→ Task prompt
Please repeat the entries below exactly as written, leaving out any images.

Stored data:
+ + +

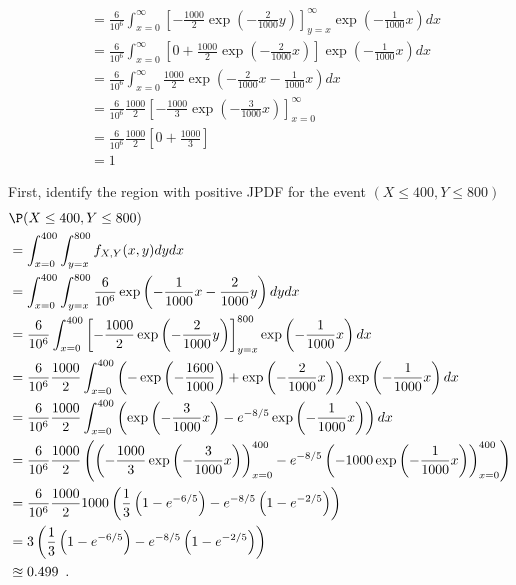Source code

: \begin{example}
{\begin{align*}
&= \frac{6}{10^6} \int_{x=0}^{\infty} \left[ -\frac{1000}{2} \exp \left( -\frac{2}{1000}y \right) \right]_{y=x}^{\infty}  \exp \left(-\frac{1}{1000}x\right) dx\\
&= \frac{6}{10^6} \int_{x=0}^{\infty} \left[0 +\frac{1000}{2}\exp \left( -\frac{2}{1000}x \right) \right]  \exp \left(-\frac{1}{1000}x\right) dx\\
&= \frac{6}{10^6} \int_{x=0}^{\infty} \frac{1000}{2}\exp \left( -\frac{2}{1000}x -\frac{1}{1000}x\right) dx\\
&= \frac{6}{10^6} \frac{1000}{2} \left[ -\frac{1000}{3} \exp \left(-\frac{3}{1000}x\right)\right]_{x=0}^{\infty} \\
&= \frac{6}{10^6} \frac{1000}{2} \left[0 +\frac{1000}{3} \right] \\
&=1
\end{align*}
}
\item
First, identify the region with positive JPDF for the event $(X \leq 400, Y \leq 800)$
{\scriptsize
\begin{align*}
&\P(X \leq 400, Y \leq 800)\\
&= \int_{x=0}^{400} \int_{y=x}^{800} f_{X,Y}(x,y) dy dx \\
&= \int_{x=0}^{400} \int_{y=x}^{800} \frac{6}{10^6} \exp \left( -\frac{1}{1000}x-\frac{2}{1000}y \right) dy dx \\
&= \frac{6}{10^6}  \int_{x=0}^{400} \left[ -\frac{1000}{2} \exp \left( -\frac{2}{1000}y \right) \right]_{y=x}^{800}  \exp \left(-\frac{1}{1000}x\right) dx\\
&= \frac{6}{10^6} \frac{1000}{2} \int_{x=0}^{400} \left( - \exp \left( -\frac{1600}{1000} \right) + \exp \left( -\frac{2}{1000}x \right) \right)  \exp \left(-\frac{1}{1000}x\right) dx\\
&= \frac{6}{10^6} \frac{1000}{2} \int_{x=0}^{400} \left( \exp \left( -\frac{3}{1000}x \right) - e^{-8/5} \exp \left(-\frac{1}{1000}x\right)\right) dx\\
&= \frac{6}{10^6} \frac{1000}{2} \left( \left( -\frac{1000}{3} \exp \left( -\frac{3}{1000}x \right) \right)_{x=0}^{400} - e^{-8/5} \left(-1000 \exp \left(-\frac{1}{1000}x\right)\right)_{x=0}^{400} \right) \\
&= \frac{6}{10^6} \frac{1000}{2} 1000 \left( \frac{1}{3}\left(1- e^{-6/5} \right) - e^{-8/5} \left( 1-e^{-2/5}\right) \right) \\
&= 3 \left( \frac{1}{3}\left(1- e^{-6/5} \right) - e^{-8/5} \left( 1-e^{-2/5}\right) \right) \\
&\approxeq 0.499 \enspace .
\end{align*}
}
\end{example}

+ + +

→ Exercise result
Source code

: \begin{example}
{\begin{align*}
&= \frac{6}{10^6} \int_{x=0}^{\infty} \left[ -\frac{1000}{2} \exp \left( -\frac{2}{1000}y \right) \right]_{y=x}^{\infty}  \exp \left(-\frac{1}{1000}x\right) dx\\
&= \frac{6}{10^6} \int_{x=0}^{\infty} \left[0 +\frac{1000}{2}\exp \left( -\frac{2}{1000}x \right) \right]  \exp \left(-\frac{1}{1000}x\right) dx\\
&= \frac{6}{10^6} \int_{x=0}^{\infty} \frac{1000}{2}\exp \left( -\frac{2}{1000}x -\frac{1}{1000}x\right) dx\\
&= \frac{6}{10^6} \frac{1000}{2} \left[ -\frac{1000}{3} \exp \left(-\frac{3}{1000}x\right)\right]_{x=0}^{\infty} \\
&= \frac{6}{10^6} \frac{1000}{2} \left[0 +\frac{1000}{3} \right] \\
&=1
\end{align*}
}
\item
First, identify the region with positive JPDF for the event $(X \leq 400, Y \leq 800)$
{\scriptsize
\begin{align*}
&\P(X \leq 400, Y \leq 800)\\
&= \int_{x=0}^{400} \int_{y=x}^{800} f_{X,Y}(x,y) dy dx \\
&= \int_{x=0}^{400} \int_{y=x}^{800} \frac{6}{10^6} \exp \left( -\frac{1}{1000}x-\frac{2}{1000}y \right) dy dx \\
&= \frac{6}{10^6}  \int_{x=0}^{400} \left[ -\frac{1000}{2} \exp \left( -\frac{2}{1000}y \right) \right]_{y=x}^{800}  \exp \left(-\frac{1}{1000}x\right) dx\\
&= \frac{6}{10^6} \frac{1000}{2} \int_{x=0}^{400} \left( - \exp \left( -\frac{1600}{1000} \right) + \exp \left( -\frac{2}{1000}x \right) \right)  \exp \left(-\frac{1}{1000}x\right) dx\\
&= \frac{6}{10^6} \frac{1000}{2} \int_{x=0}^{400} \left( \exp \left( -\frac{3}{1000}x \right) - e^{-8/5} \exp \left(-\frac{1}{1000}x\right)\right) dx\\
&= \frac{6}{10^6} \frac{1000}{2} \left( \left( -\frac{1000}{3} \exp \left( -\frac{3}{1000}x \right) \right)_{x=0}^{400} - e^{-8/5} \left(-1000 \exp \left(-\frac{1}{1000}x\right)\right)_{x=0}^{400} \right) \\
&= \frac{6}{10^6} \frac{1000}{2} 1000 \left( \frac{1}{3}\left(1- e^{-6/5} \right) - e^{-8/5} \left( 1-e^{-2/5}\right) \right) \\
&= 3 \left( \frac{1}{3}\left(1- e^{-6/5} \right) - e^{-8/5} \left( 1-e^{-2/5}\right) \right) \\
&\approxeq 0.499 \enspace .
\end{align*}
}
\end{example}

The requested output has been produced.